# Data extract
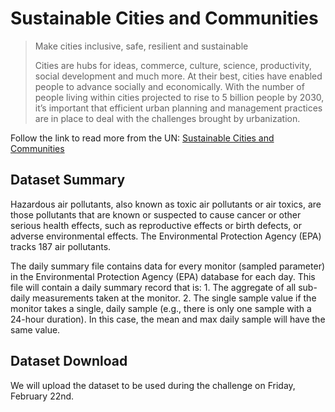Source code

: # Sustainable Cities and Communities

> Make cities inclusive, safe, resilient and sustainable
>
> Cities are hubs for ideas, commerce, culture, science, productivity, social development and much more. At their best, cities have enabled people to advance socially and economically. With the number of people living within cities projected to rise to 5 billion people by 2030, it’s important that efficient urban planning and management practices are in place to deal with the challenges brought by urbanization.

Follow the link to read more from the UN: [Sustainable Cities and Communities]

## Dataset Summary
Hazardous air pollutants, also known as toxic air pollutants or air toxics, are those pollutants that are known or suspected to cause cancer or other serious health effects, such as reproductive effects or birth defects, or adverse environmental effects. The Environmental Protection Agency (EPA) tracks 187 air pollutants.

The daily summary file contains data for every monitor (sampled parameter) in the Environmental Protection Agency (EPA) database for each day. This file will contain a daily summary record that is: 1. The aggregate of all sub-daily measurements taken at the monitor. 2. The single sample value if the monitor takes a single, daily sample (e.g., there is only one sample with a 24-hour duration). In this case, the mean and max daily sample will have the same value.

## Dataset Download

We will upload the dataset to be used during the challenge on Friday, February 22nd.

[Sustainable Cities and Communities]: https://www.un.org/sustainabledevelopment/cities/
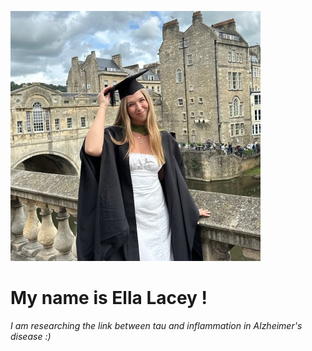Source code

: ![Ella Lacey](../img/EllaLacey.jpeg)

# My name is Ella Lacey ! 
_I am researching the link between tau and inflammation in Alzheimer's disease :)_
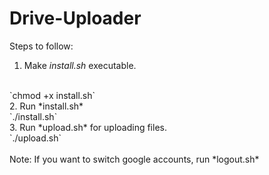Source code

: # Drive-Uploader

Steps to follow:
1. Make *install.sh* executable.
<br>
`chmod +x install.sh`
<br>
2. Run *install.sh*
<br>
`./install.sh`
<br>
3. Run *upload.sh* for uploading files.
<br>
`./upload.sh`
<br>
<br>
Note: If you want to switch google accounts, run *logout.sh*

# What this task involves
Please return all of the entries word for word, excluding the pictures.

# Result of this exercise
Source code

: # Sustainable Cities and Communities

> Make cities inclusive, safe, resilient and sustainable
>
> Cities are hubs for ideas, commerce, culture, science, productivity, social development and much more. At their best, cities have enabled people to advance socially and economically. With the number of people living within cities projected to rise to 5 billion people by 2030, it’s important that efficient urban planning and management practices are in place to deal with the challenges brought by urbanization.

Follow the link to read more from the UN: [Sustainable Cities and Communities]

## Dataset Summary
Hazardous air pollutants, also known as toxic air pollutants or air toxics, are those pollutants that are known or suspected to cause cancer or other serious health effects, such as reproductive effects or birth defects, or adverse environmental effects. The Environmental Protection Agency (EPA) tracks 187 air pollutants.

The daily summary file contains data for every monitor (sampled parameter) in the Environmental Protection Agency (EPA) database for each day. This file will contain a daily summary record that is: 1. The aggregate of all sub-daily measurements taken at the monitor. 2. The single sample value if the monitor takes a single, daily sample (e.g., there is only one sample with a 24-hour duration). In this case, the mean and max daily sample will have the same value.

## Dataset Download

We will upload the dataset to be used during the challenge on Friday, February 22nd.

[Sustainable Cities and Communities]: https://www.un.org/sustainabledevelopment/cities/
Source code

: ![Ella Lacey](../img/EllaLacey.jpeg)

# My name is Ella Lacey ! 
_I am researching the link between tau and inflammation in Alzheimer's disease :)_
Source code

: # Drive-Uploader

Steps to follow:
1. Make *install.sh* executable.
<br>
`chmod +x install.sh`
<br>
2. Run *install.sh*
<br>
`./install.sh`
<br>
3. Run *upload.sh* for uploading files.
<br>
`./upload.sh`
<br>
<br>
Note: If you want to switch google accounts, run *logout.sh*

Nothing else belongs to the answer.